» **PROBLEM DESCRIPTION**
Scan the records below for the line with "- [x] 참여할 사람은 두명 이상이어야한다." and the line with "- [ ] 한 명 이상이어야 한다.". Repeat those two lines and every line between them exactly, and nothing else.

Collected data:
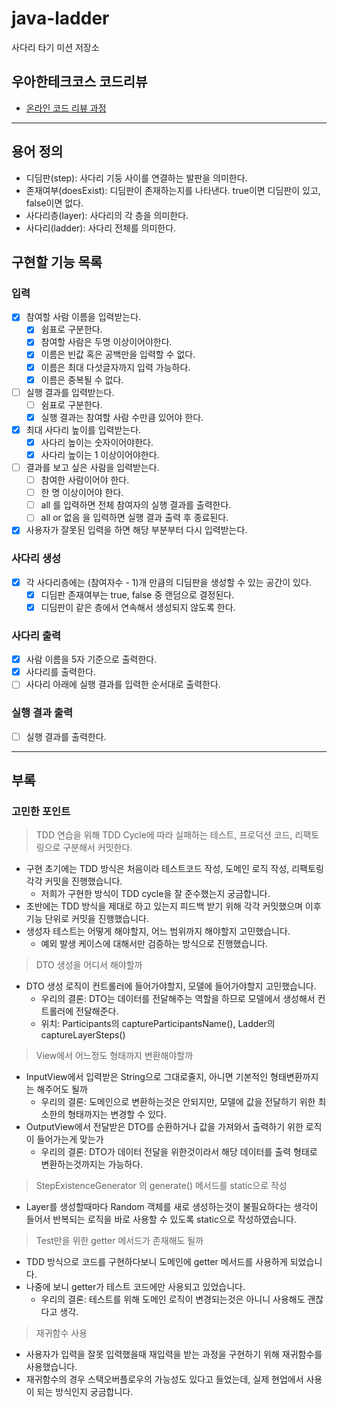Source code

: # java-ladder

사다리 타기 미션 저장소

## 우아한테크코스 코드리뷰

- [온라인 코드 리뷰 과정](https://github.com/woowacourse/woowacourse-docs/blob/master/maincourse/README.md)

---
## 용어 정의
- 디딤판(step): 사다리 기둥 사이를 연결하는 발판을 의미한다.
- 존재여부(doesExist): 디딤판이 존재하는지를 나타낸다. true이면 디딤판이 있고, false이면 없다.
- 사다리층(layer): 사다리의 각 층을 의미한다.
- 사다리(ladder): 사다리 전체를 의미한다.

## 구현할 기능 목록
### 입력
- [x] 참여할 사람 이름을 입력받는다.
  - [x] 쉼표로 구분한다.
  - [x] 참여할 사람은 두명 이상이어야한다.
  - [x] 이름은 빈값 혹은 공백만을 입력할 수 없다.
  - [x] 이름은 최대 다섯글자까지 입력 가능하다.
  - [x] 이름은 중복될 수 없다.
- [ ] 실행 결과를 입력받는다.
  - [ ] 쉼표로 구분한다.
  - [x] 실행 결과는 참여할 사람 수만큼 있어야 한다.
- [x] 최대 사다리 높이를 입력받는다.
  - [x] 사다리 높이는 숫자이어야한다.
  - [x] 사다리 높이는 1 이상이어야한다.
- [ ] 결과를 보고 싶은 사람을 입력받는다.
  - [ ] 참여한 사람이어야 한다.
  - [ ] 한 명 이상이어야 한다.
  - [ ] all 를 입력하면 전체 참여자의 실행 결과를 출력한다.
  - [ ] all or 없음 을 입력하면 실행 결과 출력 후 종료된다.
- [x] 사용자가 잘못된 입력을 하면 해당 부분부터 다시 입력받는다.

### 사다리 생성
- [x] 각 사다리층에는 (참여자수 - 1)개 만큼의 디딤판을 생성할 수 있는 공간이 있다.
  - [x] 디딤판 존재여부는 true, false 중 랜덤으로 결정된다.
  - [x] 디딤판이 같은 층에서 연속해서 생성되지 않도록 한다.

### 사다리 출력
- [x] 사람 이름을 5자 기준으로 출력한다.
- [x] 사다리를 출력한다.
- [ ] 사다리 아래에 실행 결과를 입력한 순서대로 출력한다.

### 실행 결과 출력
- [ ] 실행 결과를 출력한다.
---
## 부록
### 고민한 포인트
> TDD 연습을 위해 TDD Cycle에 따라 실패하는 테스트, 프로덕션 코드, 리팩토링으로 구분해서 커밋한다.
  - 구현 초기에는 TDD 방식은 처음이라 테스트코드 작성, 도메인 로직 작성, 리팩토링 각각 커밋을 진행했습니다.
    - 저희가 구현한 방식이 TDD cycle을 잘 준수했는지 궁금합니다.
  - 초반에는 TDD 방식을 제대로 하고 있는지 피드백 받기 위해 각각 커밋했으며 이후 기능 단위로 커밋을 진행했습니다.
  - 생성자 테스트는 어떻게 해야할지, 어느 범위까지 해야할지 고민했습니다.
    - 예외 발생 케이스에 대해서만 검증하는 방식으로 진행했습니다.

> DTO 생성을 어디서 해야할까
  - DTO 생성 로직이 컨트롤러에 들어가야할지, 모델에 들어가야할지 고민했습니다.
    - 우리의 결론: DTO는 데이터를 전달해주는 역할을 하므로 모델에서 생성해서 컨트롤러에 전달해준다.</br>
    - 위치: Participants의 captureParticipantsName(), Ladder의 captureLayerSteps()

> View에서 어느정도 형태까지 변환해야할까
  - InputView에서 입력받은 String으로 그대로줄지, 아니면 기본적인 형태변환까지는 해주어도 될까
    - 우리의 결론: 도메인으로 변환하는것은 안되지만, 모델에 값을 전달하기 위한 최소한의 형태까지는 변경할 수 있다.
  - OutputView에서 전달받은 DTO를 순환하거나 값을 가져와서 출력하기 위한 로직이 들어가는게 맞는가
    - 우리의 결론: DTO가 데이터 전달을 위한것이라서 해당 데이터를 출력 형태로 변환하는것까지는 가능하다.

> StepExistenceGenerator 의 generate() 메서드를 static으로 작성
  - Layer를 생성할때마다 Random 객체를 새로 생성하는것이 불필요하다는 생각이 들어서 반복되는 로직을 바로 사용할 수 있도록 static으로 작성하였습니다.

> Test만을 위한 getter 메서드가 존재해도 될까
  - TDD 방식으로 코드를 구현하다보니 도메인에 getter 메서드를 사용하게 되었습니다.
  - 나중에 보니 getter가 테스트 코드에만 사용되고 있었습니다.
    - 우리의 결론: 테스트를 위해 도메인 로직이 변경되는것은 아니니 사용해도 괜찮다고 생각.

> 재귀함수 사용
  - 사용자가 입력을 잘못 입력했을때 재입력을 받는 과정을 구현하기 위해 재귀함수를 사용했습니다.
  - 재귀함수의 경우 스택오버플로우의 가능성도 있다고 들었는데, 실제 현업에서 사용이 되는 방식인지 궁금합니다.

» **RESPONSE**
  - [x] 참여할 사람은 두명 이상이어야한다.
  - [x] 이름은 빈값 혹은 공백만을 입력할 수 없다.
  - [x] 이름은 최대 다섯글자까지 입력 가능하다.
  - [x] 이름은 중복될 수 없다.
- [ ] 실행 결과를 입력받는다.
  - [ ] 쉼표로 구분한다.
  - [x] 실행 결과는 참여할 사람 수만큼 있어야 한다.
- [x] 최대 사다리 높이를 입력받는다.
  - [x] 사다리 높이는 숫자이어야한다.
  - [x] 사다리 높이는 1 이상이어야한다.
- [ ] 결과를 보고 싶은 사람을 입력받는다.
  - [ ] 참여한 사람이어야 한다.
  - [ ] 한 명 이상이어야 한다.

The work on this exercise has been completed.